Start of GIVEN RECORDS
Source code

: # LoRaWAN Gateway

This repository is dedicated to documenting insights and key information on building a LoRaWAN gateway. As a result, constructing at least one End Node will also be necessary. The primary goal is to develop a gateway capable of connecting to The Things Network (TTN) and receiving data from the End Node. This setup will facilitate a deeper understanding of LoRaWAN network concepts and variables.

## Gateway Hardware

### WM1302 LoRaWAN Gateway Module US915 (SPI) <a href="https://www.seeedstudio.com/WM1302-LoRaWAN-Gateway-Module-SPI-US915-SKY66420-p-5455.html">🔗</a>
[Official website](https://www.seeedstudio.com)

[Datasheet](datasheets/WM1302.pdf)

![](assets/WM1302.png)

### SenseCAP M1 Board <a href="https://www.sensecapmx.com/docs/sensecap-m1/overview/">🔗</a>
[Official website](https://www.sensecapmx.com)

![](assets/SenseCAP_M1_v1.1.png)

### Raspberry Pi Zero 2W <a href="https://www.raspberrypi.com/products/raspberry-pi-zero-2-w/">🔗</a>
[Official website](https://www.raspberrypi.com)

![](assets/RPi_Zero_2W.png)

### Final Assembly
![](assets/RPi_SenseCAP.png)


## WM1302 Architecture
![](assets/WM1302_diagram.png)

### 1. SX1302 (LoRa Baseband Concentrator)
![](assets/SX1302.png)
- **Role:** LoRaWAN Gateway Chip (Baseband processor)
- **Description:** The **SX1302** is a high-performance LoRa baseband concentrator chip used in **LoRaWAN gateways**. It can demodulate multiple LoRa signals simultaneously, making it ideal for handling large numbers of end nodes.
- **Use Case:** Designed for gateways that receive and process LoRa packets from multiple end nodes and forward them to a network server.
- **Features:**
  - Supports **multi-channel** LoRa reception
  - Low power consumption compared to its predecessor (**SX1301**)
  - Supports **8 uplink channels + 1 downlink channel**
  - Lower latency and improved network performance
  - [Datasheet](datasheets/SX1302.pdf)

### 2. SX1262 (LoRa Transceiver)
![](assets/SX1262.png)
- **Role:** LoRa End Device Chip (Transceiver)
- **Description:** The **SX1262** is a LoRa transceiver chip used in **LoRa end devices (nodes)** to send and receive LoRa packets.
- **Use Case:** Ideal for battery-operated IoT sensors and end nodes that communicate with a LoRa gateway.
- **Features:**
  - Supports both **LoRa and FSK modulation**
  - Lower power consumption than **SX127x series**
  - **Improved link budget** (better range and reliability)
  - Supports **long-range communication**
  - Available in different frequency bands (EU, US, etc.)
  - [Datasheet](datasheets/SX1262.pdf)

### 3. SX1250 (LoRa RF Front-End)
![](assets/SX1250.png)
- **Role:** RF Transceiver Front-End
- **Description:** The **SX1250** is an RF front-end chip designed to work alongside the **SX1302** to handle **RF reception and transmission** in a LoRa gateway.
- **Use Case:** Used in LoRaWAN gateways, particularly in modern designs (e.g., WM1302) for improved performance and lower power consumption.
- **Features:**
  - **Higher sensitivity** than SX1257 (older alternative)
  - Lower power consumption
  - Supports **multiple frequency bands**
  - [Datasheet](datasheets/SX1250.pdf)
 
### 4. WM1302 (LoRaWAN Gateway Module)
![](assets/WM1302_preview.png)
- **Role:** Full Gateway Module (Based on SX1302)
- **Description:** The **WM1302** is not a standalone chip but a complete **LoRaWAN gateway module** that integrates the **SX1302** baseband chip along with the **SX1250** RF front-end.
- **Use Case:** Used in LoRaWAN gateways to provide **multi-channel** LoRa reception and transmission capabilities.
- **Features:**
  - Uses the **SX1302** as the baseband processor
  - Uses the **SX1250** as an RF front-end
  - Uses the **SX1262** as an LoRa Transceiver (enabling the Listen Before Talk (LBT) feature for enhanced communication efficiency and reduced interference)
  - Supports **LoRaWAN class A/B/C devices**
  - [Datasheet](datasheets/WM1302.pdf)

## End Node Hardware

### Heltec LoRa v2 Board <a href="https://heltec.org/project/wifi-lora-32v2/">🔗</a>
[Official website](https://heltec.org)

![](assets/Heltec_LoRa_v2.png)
End of GIVEN RECORDS
PROBLEM TO WORK ON: Once you find the string "frequency" in a line of the records, copy that line.

ANSWER TO THE PROBLEM:
  - Available in different frequency bands (EU, US, etc.)
  - Supports **multiple frequency bands**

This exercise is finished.